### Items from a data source
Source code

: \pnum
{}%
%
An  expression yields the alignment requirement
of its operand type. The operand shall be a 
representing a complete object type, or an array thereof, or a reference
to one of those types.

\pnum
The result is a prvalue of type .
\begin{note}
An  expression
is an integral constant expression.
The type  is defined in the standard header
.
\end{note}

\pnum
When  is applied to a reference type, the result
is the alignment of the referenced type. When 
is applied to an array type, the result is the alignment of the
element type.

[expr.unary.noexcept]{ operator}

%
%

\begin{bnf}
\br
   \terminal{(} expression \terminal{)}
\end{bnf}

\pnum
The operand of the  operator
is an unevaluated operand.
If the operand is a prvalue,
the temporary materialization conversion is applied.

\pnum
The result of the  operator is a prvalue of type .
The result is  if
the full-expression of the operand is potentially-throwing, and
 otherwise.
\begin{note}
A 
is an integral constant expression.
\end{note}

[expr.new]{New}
--
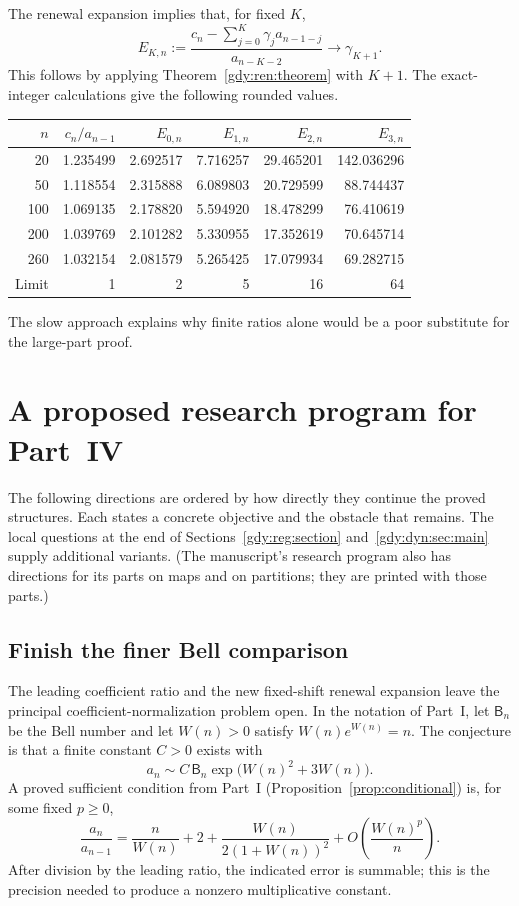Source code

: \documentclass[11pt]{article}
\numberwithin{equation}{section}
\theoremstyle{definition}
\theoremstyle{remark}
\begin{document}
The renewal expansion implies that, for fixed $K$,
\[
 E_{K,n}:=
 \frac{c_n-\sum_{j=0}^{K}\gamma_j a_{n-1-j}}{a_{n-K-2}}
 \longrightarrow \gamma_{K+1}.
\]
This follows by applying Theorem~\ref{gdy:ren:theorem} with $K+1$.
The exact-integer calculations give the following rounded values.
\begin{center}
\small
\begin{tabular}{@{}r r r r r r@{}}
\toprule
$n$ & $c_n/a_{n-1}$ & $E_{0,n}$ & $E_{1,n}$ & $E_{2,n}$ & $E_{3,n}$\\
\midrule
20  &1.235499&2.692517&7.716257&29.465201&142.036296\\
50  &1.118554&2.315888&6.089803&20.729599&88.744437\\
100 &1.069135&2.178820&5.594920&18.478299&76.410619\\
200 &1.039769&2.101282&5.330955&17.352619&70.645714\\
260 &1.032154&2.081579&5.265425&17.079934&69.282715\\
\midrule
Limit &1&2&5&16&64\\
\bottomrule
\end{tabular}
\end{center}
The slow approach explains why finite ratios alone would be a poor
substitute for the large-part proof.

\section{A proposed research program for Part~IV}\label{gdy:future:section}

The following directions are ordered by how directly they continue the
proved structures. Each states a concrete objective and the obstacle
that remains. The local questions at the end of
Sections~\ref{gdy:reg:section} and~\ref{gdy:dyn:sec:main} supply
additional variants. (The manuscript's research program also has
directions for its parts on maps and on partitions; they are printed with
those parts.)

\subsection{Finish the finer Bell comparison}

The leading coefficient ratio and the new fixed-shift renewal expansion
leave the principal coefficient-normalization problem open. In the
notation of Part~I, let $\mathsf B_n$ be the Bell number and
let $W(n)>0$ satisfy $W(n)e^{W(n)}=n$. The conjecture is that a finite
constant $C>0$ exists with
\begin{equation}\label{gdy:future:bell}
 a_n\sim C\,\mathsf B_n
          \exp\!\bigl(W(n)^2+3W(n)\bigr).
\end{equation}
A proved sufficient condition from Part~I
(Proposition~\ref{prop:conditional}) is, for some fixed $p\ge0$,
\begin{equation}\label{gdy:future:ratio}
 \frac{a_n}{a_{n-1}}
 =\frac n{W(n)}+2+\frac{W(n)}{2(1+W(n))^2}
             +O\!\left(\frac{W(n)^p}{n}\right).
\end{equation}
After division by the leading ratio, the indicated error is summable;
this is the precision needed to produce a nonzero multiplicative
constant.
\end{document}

### Assignment
Produce only the lines from the line containing "the alignment requirement" through the line containing "is the alignment of the referenced", inclusive of both, exactly as they stand in the entries above.

### Answer area
An  expression yields the alignment requirement
of its operand type. The operand shall be a 
representing a complete object type, or an array thereof, or a reference
to one of those types.

\pnum
The result is a prvalue of type .
\begin{note}
An  expression
is an integral constant expression.
The type  is defined in the standard header
.
\end{note}

\pnum
When  is applied to a reference type, the result
is the alignment of the referenced type. When 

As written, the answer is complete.